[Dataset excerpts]
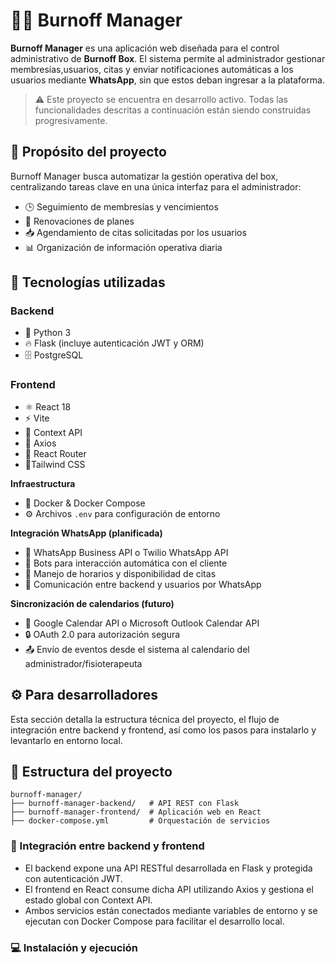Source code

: # 🏋️‍♂️ Burnoff Manager

**Burnoff Manager** es una aplicación web  diseñada para el control administrativo de **Burnoff Box**. El sistema permite al administrador gestionar membresías,usuarios, citas  y enviar notificaciones automáticas a los usuarios mediante **WhatsApp**, sin que estos deban ingresar a la plataforma.

> ⚠️ Este proyecto se encuentra en desarrollo activo. Todas las funcionalidades descritas a continuación están siendo construidas progresivamente.

## 🎯 Propósito del proyecto

Burnoff Manager busca automatizar la gestión operativa del box, centralizando tareas clave en una única interfaz para el administrador:

- 🕒 Seguimiento de membresías y vencimientos  
- 🔁 Renovaciones de planes  
- 📥 Agendamiento de citas solicitadas por los usuarios  
- 📊 Organización de información operativa diaria

## 🧱 Tecnologías utilizadas

### Backend
- 🐍 Python 3  
- 🔥 Flask (incluye autenticación JWT y ORM)  
- 🗄️ PostgreSQL
  
### Frontend
- ⚛️ React 18  
- ⚡ Vite  
- 🧠 Context API  
- 🔗 Axios  
- 🧭 React Router  
- 🎨Tailwind CSS

**Infraestructura**  
- 🐳 Docker & Docker Compose  
- ⚙️ Archivos `.env` para configuración de entorno


**Integración WhatsApp (planificada)**  
- 💬 WhatsApp Business API o Twilio WhatsApp API  
- 🤖 Bots para interacción automática con el cliente  
- 📅 Manejo de horarios y disponibilidad de citas  
- 🔁 Comunicación entre backend y usuarios por WhatsApp

 **Sincronización de calendarios (futuro)**  
- 📆 Google Calendar API o Microsoft Outlook Calendar API
- 🔒 OAuth 2.0 para autorización segura 
- 📤 Envío de eventos desde el sistema al calendario del administrador/fisioterapeuta



## ⚙️ Para desarrolladores

Esta sección detalla la estructura técnica del proyecto, el flujo de integración entre backend y frontend, así como los pasos para instalarlo y levantarlo en entorno local.

## 📁 Estructura del proyecto
```
burnoff-manager/
├── burnoff-manager-backend/   # API REST con Flask
├── burnoff-manager-frontend/  # Aplicación web en React
├── docker-compose.yml         # Orquestación de servicios
```

### 🔗 Integración entre backend y frontend

- El backend expone una API RESTful desarrollada en Flask y protegida con autenticación JWT.  
- El frontend en React consume dicha API utilizando Axios y gestiona el estado global con Context API.  
- Ambos servicios están conectados mediante variables de entorno y se ejecutan con Docker Compose para facilitar el desarrollo local.

### 💻 Instalación y ejecución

* WHAT IS BEING ASKED
Restate the data word for word from its first line through the line with "### 🔗 Integración entre backend y frontend", leaving out any picture along the way.

* EXERCISE RESPONSE
Source code

: # 🏋️‍♂️ Burnoff Manager

**Burnoff Manager** es una aplicación web  diseñada para el control administrativo de **Burnoff Box**. El sistema permite al administrador gestionar membresías,usuarios, citas  y enviar notificaciones automáticas a los usuarios mediante **WhatsApp**, sin que estos deban ingresar a la plataforma.

> ⚠️ Este proyecto se encuentra en desarrollo activo. Todas las funcionalidades descritas a continuación están siendo construidas progresivamente.

## 🎯 Propósito del proyecto

Burnoff Manager busca automatizar la gestión operativa del box, centralizando tareas clave en una única interfaz para el administrador:

- 🕒 Seguimiento de membresías y vencimientos  
- 🔁 Renovaciones de planes  
- 📥 Agendamiento de citas solicitadas por los usuarios  
- 📊 Organización de información operativa diaria

## 🧱 Tecnologías utilizadas

### Backend
- 🐍 Python 3  
- 🔥 Flask (incluye autenticación JWT y ORM)  
- 🗄️ PostgreSQL
  
### Frontend
- ⚛️ React 18  
- ⚡ Vite  
- 🧠 Context API  
- 🔗 Axios  
- 🧭 React Router  
- 🎨Tailwind CSS

**Infraestructura**  
- 🐳 Docker & Docker Compose  
- ⚙️ Archivos `.env` para configuración de entorno


**Integración WhatsApp (planificada)**  
- 💬 WhatsApp Business API o Twilio WhatsApp API  
- 🤖 Bots para interacción automática con el cliente  
- 📅 Manejo de horarios y disponibilidad de citas  
- 🔁 Comunicación entre backend y usuarios por WhatsApp

 **Sincronización de calendarios (futuro)**  
- 📆 Google Calendar API o Microsoft Outlook Calendar API
- 🔒 OAuth 2.0 para autorización segura 
- 📤 Envío de eventos desde el sistema al calendario del administrador/fisioterapeuta



## ⚙️ Para desarrolladores

Esta sección detalla la estructura técnica del proyecto, el flujo de integración entre backend y frontend, así como los pasos para instalarlo y levantarlo en entorno local.

## 📁 Estructura del proyecto
```
burnoff-manager/
├── burnoff-manager-backend/   # API REST con Flask
├── burnoff-manager-frontend/  # Aplicación web en React
├── docker-compose.yml         # Orquestación de servicios
```

### 🔗 Integración entre backend y frontend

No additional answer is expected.